Tuesday, June 29, 2010

Bresler on Aesthetics

Cecil Touchon, Fusion Series #2174, Collage on...Image via Wikipedia
My Journal Project is really percolating along and the outline and ideas are falling into place.  I've contacted several friends to ask for resources and feedback.  Liora Bresler from the University of Illinois sent me three great articles:

"Experiential pedagogies in research education: Drawing on engagement with art works"

"Embodied narrative inquiry: A methodology of connection", and

"Toward connectedness: Aesthetically based research" (this one was published in Studies in Art Education, September 2006). 

What a treat!  And wow were they helpful.
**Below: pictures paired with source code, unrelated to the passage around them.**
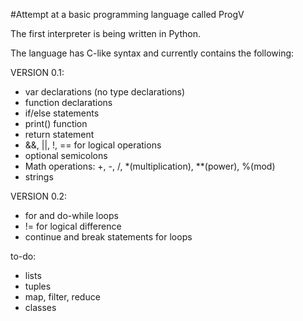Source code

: #Attempt at a basic programming language called ProgV

The first interpreter is being written in Python.

The language has C-like syntax and currently contains the following:

VERSION 0.1:
- var declarations (no type declarations)
- function declarations
- if/else statements
- print() function
- return statement
- &&, ||, !, == for logical operations
- optional semicolons
- Math operations: +, -, /, \*(multiplication), **(power), %(mod)
- strings

VERSION 0.2:
- for and do-while loops
- != for logical difference
- continue and break statements for loops

to-do:
- lists
- tuples
- map, filter, reduce
- classes
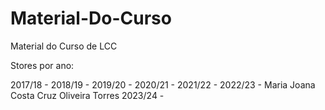 # Material-Do-Curso
Material do Curso de LCC

Stores por ano:

2017/18 -
2018/19 - 
2019/20 -
2020/21 -
2021/22 - 
2022/23 - Maria Joana Costa Cruz Oliveira Torres
2023/24 -
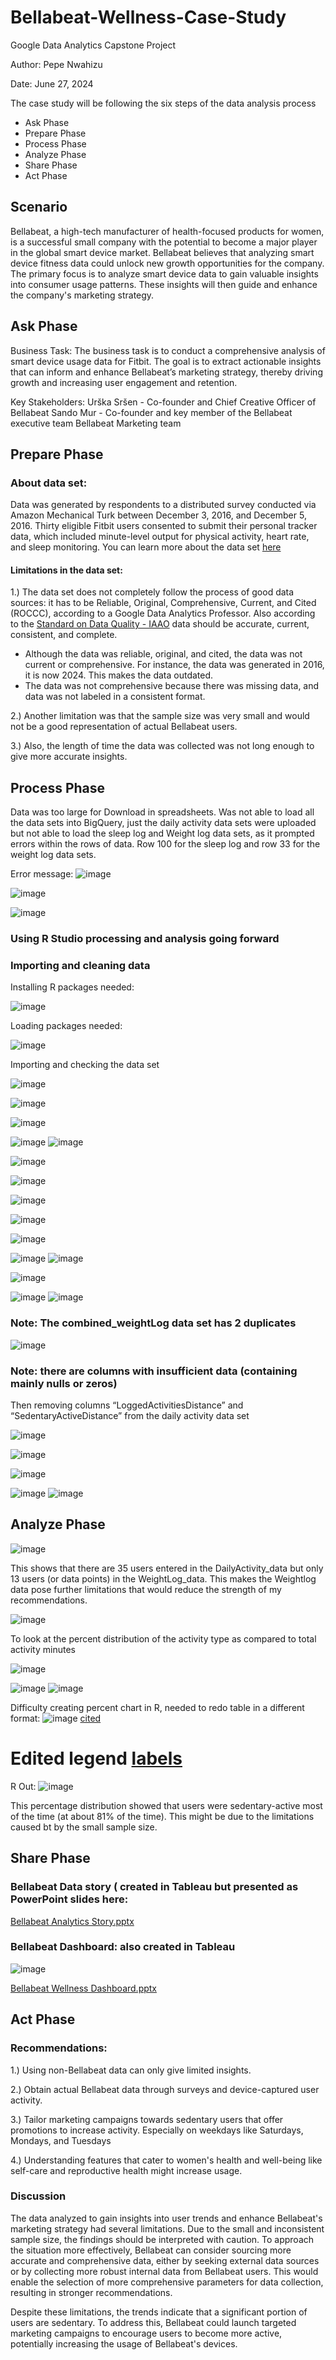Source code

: # Bellabeat-Wellness-Case-Study

Google Data Analytics Capstone Project

Author: Pepe Nwahizu

Date: June 27, 2024

[](url)

The case study will be following the six steps of the data analysis process 

- Ask Phase
- Prepare Phase
- Process Phase
- Analyze Phase
- Share Phase
- Act Phase


## Scenario

Bellabeat, a high-tech manufacturer of health-focused products for women, is a successful small company with the potential to become a major player in the global smart device market. Bellabeat believes that analyzing smart device fitness data could unlock new growth opportunities for the company. The primary focus is to analyze smart device data to gain valuable insights into consumer usage patterns. These insights will then guide and enhance the company's marketing strategy.


## Ask Phase

Business Task: The business task is to conduct a comprehensive analysis of smart device usage data for Fitbit. The goal is to extract actionable insights that can inform and enhance Bellabeat’s marketing strategy, thereby driving growth and increasing user engagement and retention.

  Key Stakeholders: 
  Urška Sršen - Co-founder and Chief Creative Officer of Bellabeat 
  Sando Mur - Co-founder and key member of the Bellabeat executive team 
  Bellabeat Marketing team


  ## Prepare Phase

### About data set:

Data was generated by respondents to a distributed survey conducted via Amazon Mechanical Turk between December 3, 2016, and December 5, 2016. Thirty eligible Fitbit users consented to submit their personal tracker data, which included minute-level output for physical activity, heart rate, and sleep monitoring. 
You can learn more about the data set [here](https://www.kaggle.com/datasets/arashnic/fitbit)


#### Limitations in the data set:

1.) The data set does not completely follow the process of good data sources: it has to be Reliable, Original, Comprehensive, Current, and Cited (ROCCC), according to a Google Data Analytics Professor. Also according to the [Standard on Data Quality - IAAO](https://www.iaao.org/media/standards/Standard_on_Data_Quality.pdf) data should be accurate, current, consistent, and complete. 
  - Although the data was reliable, original, and cited, the data was not current or comprehensive. For instance, the data was generated in 2016, it is now 2024. This makes the data outdated.
  - The data was not comprehensive because there was missing data, and data was not labeled in a consistent format.

2.) Another limitation was that the sample size was very small and would not be a good representation of actual Bellabeat users. 

3.) Also, the length of time the data was collected was not long enough to give more accurate insights.


## Process Phase

Data was too large for Download in spreadsheets.
Was not able to load all the data sets into BigQuery, just the daily activity data sets were uploaded but not able to load the sleep log and Weight log data sets, as it prompted errors within the rows of data. Row 100 for the sleep log and row 33 for the weight log data sets.

Error message:
![image](https://github.com/Pepe-mo/Bellabeat-Wellness-Case-Study/assets/173930681/6d7498d5-54e2-4a47-9410-e2f1c21b780b)

![image](https://github.com/Pepe-mo/Bellabeat-Wellness-Case-Study/assets/173930681/20aff273-d4c6-438b-833c-0d1d08870272)

![image](https://github.com/Pepe-mo/Bellabeat-Wellness-Case-Study/assets/173930681/2fc4661a-e47e-4c30-b862-2915363d14f5)

### Using R Studio processing and analysis going forward

### Importing and cleaning data

Installing R packages needed:

![image](https://github.com/Pepe-mo/Bellabeat-Wellness-Case-Study/assets/173930681/b77e27e7-883a-45cf-ae02-418a4a7555d1)

Loading packages needed:

![image](https://github.com/Pepe-mo/Bellabeat-Wellness-Case-Study/assets/173930681/6d3eccff-a684-496c-aaa1-a2d393abbe76)

Importing and checking the data set

![image](https://github.com/Pepe-mo/Bellabeat-Wellness-Case-Study/assets/173930681/7ef9eb7f-89a5-46d2-bbe2-c50a7f32a888)

![image](https://github.com/Pepe-mo/Bellabeat-Wellness-Case-Study/assets/173930681/a02c8ed2-465b-4018-aa50-e0cf06400ddb)

![image](https://github.com/Pepe-mo/Bellabeat-Wellness-Case-Study/assets/173930681/6171dbff-c806-49ee-97ed-7497679abe39)

![image](https://github.com/Pepe-mo/Bellabeat-Wellness-Case-Study/assets/173930681/2c55fd5e-3c4c-4a9c-8523-0379ae3f91e4)
![image](https://github.com/Pepe-mo/Bellabeat-Wellness-Case-Study/assets/173930681/f70c7642-5fb4-49d3-b0ed-9ae57439a55d)

![image](https://github.com/Pepe-mo/Bellabeat-Wellness-Case-Study/assets/173930681/b7064054-6c09-4510-a0cc-b5986a98c877)

![image](https://github.com/Pepe-mo/Bellabeat-Wellness-Case-Study/assets/173930681/43f71bae-eee3-4ea4-939e-4262495e05f4)

![image](https://github.com/Pepe-mo/Bellabeat-Wellness-Case-Study/assets/173930681/66195bb1-9bf5-4415-bfd4-b276ec3db5b5)

![image](https://github.com/Pepe-mo/Bellabeat-Wellness-Case-Study/assets/173930681/a2ab8798-3e64-406a-bb84-9d70ebb4d8d6)

![image](https://github.com/Pepe-mo/Bellabeat-Wellness-Case-Study/assets/173930681/4aa14492-ef9e-4751-ad32-f96ade566ce4)

![image](https://github.com/Pepe-mo/Bellabeat-Wellness-Case-Study/assets/173930681/e71fef21-d98e-41eb-9e63-327eadefb714)
![image](https://github.com/Pepe-mo/Bellabeat-Wellness-Case-Study/assets/173930681/306f8ce4-003e-4726-a820-75343c24bd9d)

![image](https://github.com/Pepe-mo/Bellabeat-Wellness-Case-Study/assets/173930681/1bb0f2ef-745b-47ac-90fc-300167e6c991)

![image](https://github.com/Pepe-mo/Bellabeat-Wellness-Case-Study/assets/173930681/752a1c79-1ccc-4f85-80fd-1e63a2b45df5)
![image](https://github.com/Pepe-mo/Bellabeat-Wellness-Case-Study/assets/173930681/005272ed-2346-4dba-968d-3dbfe9d83c5a)

### Note: The combined_weightLog data set has 2 duplicates

![image](https://github.com/Pepe-mo/Bellabeat-Wellness-Case-Study/assets/173930681/c219ae2b-535a-4383-a06b-2c7b0276e8b1)


### Note: there are columns with insufficient data (containing mainly nulls or zeros)
Then removing columns “LoggedActivitiesDistance” and “SedentaryActiveDistance” from the daily activity data set

![image](https://github.com/Pepe-mo/Bellabeat-Wellness-Case-Study/assets/173930681/0959921f-3966-4e8b-94b7-1af555cbdc4e)


![image](https://github.com/Pepe-mo/Bellabeat-Wellness-Case-Study/assets/173930681/d8a40686-391a-418c-bc76-423a11482b65)

![image](https://github.com/Pepe-mo/Bellabeat-Wellness-Case-Study/assets/173930681/0906e72d-5dd4-4aae-8415-19122a29d69f)

![image](https://github.com/Pepe-mo/Bellabeat-Wellness-Case-Study/assets/173930681/0eccd043-88a5-4a6a-82f5-7a7c334da686)
![image](https://github.com/Pepe-mo/Bellabeat-Wellness-Case-Study/assets/173930681/f3438a56-1aff-45a5-a8c7-1b4ae8979fbb)


## Analyze Phase

![image](https://github.com/Pepe-mo/Bellabeat-Wellness-Case-Study/assets/173930681/db995b17-82ef-433b-94f7-fe44f995e6d0)

This shows that there are 35 users entered in the DailyActivity_data but only 13 users (or data points) in the WeightLog_data. This makes the Weightlog data pose further limitations that would reduce the strength of my recommendations.

![image](https://github.com/Pepe-mo/Bellabeat-Wellness-Case-Study/assets/173930681/e8444aa2-68e4-4468-8644-daa2d8434b3e)

To look at the percent distribution of the activity type as compared to total activity minutes

![image](https://github.com/Pepe-mo/Bellabeat-Wellness-Case-Study/assets/173930681/498e2536-2b0a-4ba2-baa5-44d0731ee33e)

![image](https://github.com/Pepe-mo/Bellabeat-Wellness-Case-Study/assets/173930681/0b7d39e8-af88-4b3e-8e3c-4036e7082598)
![image](https://github.com/Pepe-mo/Bellabeat-Wellness-Case-Study/assets/173930681/33a62b5d-033e-471d-bb08-8590df4ffa88)

Difficulty creating percent chart in R, needed to redo table in a different format:
![image](https://github.com/Pepe-mo/Bellabeat-Wellness-Case-Study/assets/173930681/6c9e2e12-2a73-418b-a7da-0d27399b9d27)
[cited](https://r-charts.com/part-whole/pie-chart-labels-outside-ggplot2/)

# Edited legend [labels](https://www.datanovia.com/en/blog/ggplot-legend-title-position-and-labels/#rename-legend-labels-and-change-the-order-of-items)

R Out:
![image](https://github.com/Pepe-mo/Bellabeat-Wellness-Case-Study/assets/173930681/38155b9f-e4c3-4352-ac66-0eb79fb7d82a)

This percentage distribution showed that users were sedentary-active most of the time (at about 81% of the time). This might be due to the limitations caused bt by the small sample size.



## Share Phase
### Bellabeat Data story ( created in Tableau but presented as PowerPoint slides here:

[Bellabeat Analytics Story.pptx](https://github.com/user-attachments/files/16041509/Bellabeat.Analytics.Story.pptx)

### Bellabeat Dashboard: also created in Tableau
![image](https://github.com/Pepe-mo/Bellabeat-Wellness-Case-Study/assets/173930681/80124d7a-80be-438f-900c-fe17a729f8cf)

[Bellabeat Wellness Dashboard.pptx](https://github.com/user-attachments/files/16041545/Bellabeat.Wellness.Dashboard.pptx)



## Act Phase
### Recommendations:

1.) Using non-Bellabeat data can only give limited insights. 

2.) Obtain actual Bellabeat data through surveys and device-captured user activity.

 3.) Tailor marketing campaigns towards sedentary users that offer promotions to increase activity. Especially on weekdays like Saturdays, Mondays, and Tuesdays

4.) Understanding features that cater to women's health and well-being like self-care and reproductive health might increase usage. 

### Discussion 

The data analyzed to gain insights into user trends and enhance Bellabeat's marketing strategy had several limitations. Due to the small and inconsistent sample size, the findings should be interpreted with caution. To approach the situation more effectively, Bellabeat can consider sourcing more accurate and comprehensive data, either by seeking external data sources or by collecting more robust internal data from Bellabeat users. This would enable the selection of more comprehensive parameters for data collection, resulting in stronger recommendations.

Despite these limitations, the trends indicate that a significant portion of users are sedentary. To address this, Bellabeat could launch targeted marketing campaigns to encourage users to become more active, potentially increasing the usage of Bellabeat's devices.


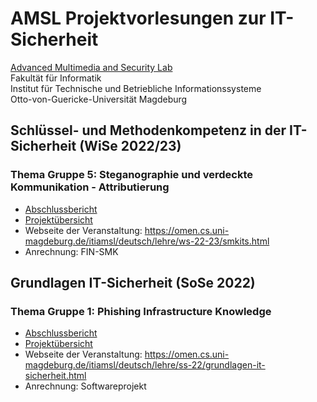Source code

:# AMSL Projektvorlesungen zur IT-Sicherheit
[Advanced Multimedia and Security Lab](https://omen.cs.uni-magdeburg.de/itiamsl/)  
Fakultät für Informatik  
Institut für Technische und Betriebliche Informationssysteme  
Otto-von-Guericke-Universität Magdeburg
## Schlüssel- und Methodenkompetenz in der IT-Sicherheit (WiSe 2022/23)
### Thema Gruppe 5: **Steganographie und verdeckte Kommunikation - Attributierung**
- [Abschlussbericht](./SMKITS5/smkits5-stegodetect.pdf)
- [Projektübersicht](./SMKITS5/README.md)
- Webseite der Veranstaltung: https://omen.cs.uni-magdeburg.de/itiamsl/deutsch/lehre/ws-22-23/smkits.html
- Anrechnung: FIN-SMK

## Grundlagen IT-Sicherheit (SoSe 2022)
### Thema Gruppe 1: **Phishing Infrastructure Knowledge**
- [Abschlussbericht](./GITS1/gits1-phishinginfrastructureknowledge.pdf)
- [Projektübersicht](./GITS1/README.md)
- Webseite der Veranstaltung: https://omen.cs.uni-magdeburg.de/itiamsl/deutsch/lehre/ss-22/grundlagen-it-sicherheit.html
- Anrechnung: Softwareprojekt
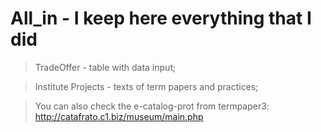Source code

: # All_in - I keep here everything that I did

>TradeOffer - table with data input;

>Institute Projects - texts of term papers and practices;

>You can also check the e-catalog-prot from termpaper3: http://catafrato.c1.biz/museum/main.php
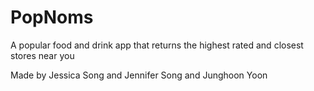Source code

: # PopNoms
A popular food and drink app that returns the highest rated and closest stores near you

Made by Jessica Song and Jennifer Song and Junghoon Yoon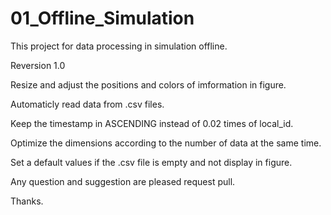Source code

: # 01_Offline_Simulation
This project for data processing in simulation offline.

Reversion 1.0

Resize and adjust the positions and colors of imformation in figure.

Automaticly read data from .csv files.

Keep the timestamp in ASCENDING instead of 0.02 times of local_id.

Optimize the dimensions according to the number of data at the same time.

Set a default values if the .csv file is empty and not display in figure.

Any question and suggestion are pleased request pull.

Thanks.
Here is what I am taking away with me:
  • Connectedness is something that aesthetics and the arts can lend to qualitative research.  Connectedness in the arts offers a means for us to make sense of our relationship with participants AND the scholarly community.  Connectedness provides a means to fulfill qualitative research's desire for empathic understanding (verstehen) with which we have long struggled.  
  • Embodied Narrative Inquiry...by drawing upon arts-based understanding of embodiment to inform qualitative research's use of narrative inquiry we will have access to a much richer conceptualization as researchers.  Embodied Narrative Inquiry allows us to make sense of silence/voice; musical/visual; self/other in new ways that can enlarge qualitative research.  Considering the nature of sound.. the possibilities of musical improvisation...and the characteristics or qualities of musical presentation--all of these offer ways to flesh out the notion of embodied narrative inquiry.  
  •  Qualitative Research Instruction:  In "Experiential pedagogies..." Liora shares a wonderful assignment from her qualitative research course.  Students do sustained observations of paintings--one they like and one they dislike.  She shares a large number of the comments made in students' journals or papers and discusses the issues in qualitative research that are raised through this exercise.  I want to do it in my class!  It's a winner.
Thank you Liora...now to integrate all of this good stuff into my arguments.